Summary
- A previously unknown Michelangelo sketch has sold for $27.2 million USD at Christie’s New York, setting a new auction record for the artist
- The drawing, a study of a foot for the Libyan Sibyl on the Sistine Chapel ceiling, was estimated to sell for just $1.5–$2 million
- The work was discovered after the owner submitted a photo to Christie’s online valuation portal, unaware of its true origin, becoming the only known study for the Sistine Chapel to remain in private hands
In a stunning upset for the art world, a palm-sized sketch of a foot by Renaissance master Michelangelo has obliterated auction expectations. The drawing, titled Study of a right foot, sold for a staggering $27.2 million USD at Christie’s New York earlier this month on February 5. Originally estimated to fetch between $1.5 million USD and $2 million USD, the piece sparked a fierce 45-minute bidding war, eventually selling for nearly 20 times its low estimate and setting a new world record for a Michelangelo drawing at auction.

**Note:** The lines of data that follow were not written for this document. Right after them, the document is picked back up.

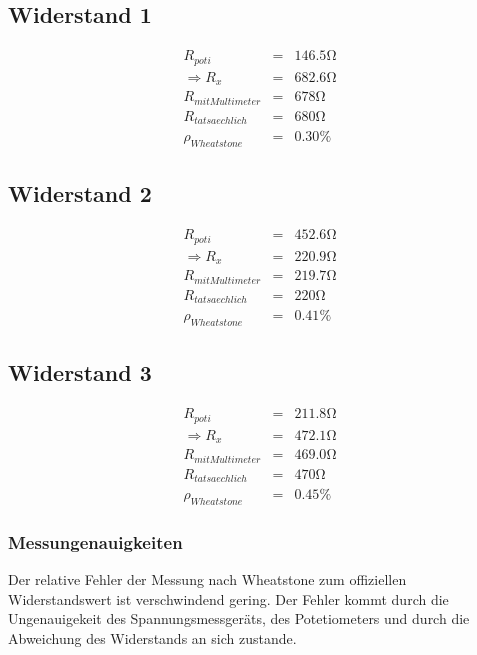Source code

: \documentclass[10pt]{report}
\begin{document}
        \subsection{Widerstand 1}
        \begin{eqnarray*}
            R_{poti} &=& 146.5 \si{\ohm} \\
            \Rightarrow R_{x} &=& 682.6 \si{\ohm}\\
            R_{mitMultimeter} &=& 678\si{\ohm} \\
			R_{tatsaechlich} &=& 680\si{\ohm}\\
			\rho_{Wheatstone} &=& 0.30\%
        \end{eqnarray*}

        \subsection{Widerstand 2}
        \begin{eqnarray*}
            R_{poti} &=& 452.6 \si{\ohm} \\
            \Rightarrow R_{x} &=& 220.9\si{\ohm}\\
            R_{mitMultimeter} &=& 219.7\si{\ohm}\\
			R_{tatsaechlich} &=& 220\si{\ohm}\\
			\rho_{Wheatstone} &=& 0.41\%
        \end{eqnarray*}

        \subsection{Widerstand 3}
        \begin{eqnarray*}
            R_{poti} &=& 211.8 \si{\ohm} \\
            \Rightarrow R_{x} &=& 472.1\si{\ohm}\\
            R_{mitMultimeter} &=& 469.0\si{\ohm}\\
			R_{tatsaechlich} &=& 470\si{\ohm}\\
			\rho_{Wheatstone} &=& 0.45\%
        \end{eqnarray*}

		\subsubsection{Messungenauigkeiten}
        Der relative Fehler der Messung nach Wheatstone zum offiziellen Widerstandswert
		ist verschwindend gering. Der Fehler kommt durch die Ungenauigekeit des Spannungsmessgeräts,
		des Potetiometers und durch die Abweichung des Widerstands an sich zustande.
\end{document}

The story of the sketch is as remarkable as the price. The work surfaced only recently when an unsuspecting owner from the U.S. West Coast uploaded a photo of the drawing to Christie’s online valuation portal. The piece had been in his family for centuries, inherited from a grandmother who owned it as a “curiosity.” Research by Christie’s specialists revealed the drawing’s provenance could be traced back to the late 1700s, where it was part of the collection of Swiss diplomat Armand Louis de Mestral de Saint-Saphorin.
The work itself is a rare red chalk study for the Libyan Sibyl, one of the monumental figures adorning the Sistine Chapel ceiling in the Vatican. Experts identified the sketch as a preparatory drawing created around 1511–1512. It depicts the figure’s right foot with the heel raised and toes pressed down—a specific anatomical detail necessary for the Sibyl’s twisting, weight-bearing pose.
The $27.2 million USD sale price surpasses the previous auction record for a Michelangelo work—a nude study sold in Paris in 2022 for $24.3 million. “In the 23-plus years I have been in the industry, I have been privileged to see many wonderful Old Masters moments, but today topped them all,” said Andrew Fletcher, Christie’s Global Head of Old Masters. With most of Michelangelo’s 600 surviving sketches held in museums, this sale represented perhaps the last opportunity for a private collector to own a direct link to the Sistine Chapel.
The buyer remains anonymous, but the sale underscores the market’s insatiable appetite for museum-quality masterpieces. The sketch, once a forgotten family heirloom, now stands as one of the most valuable works on paper in history.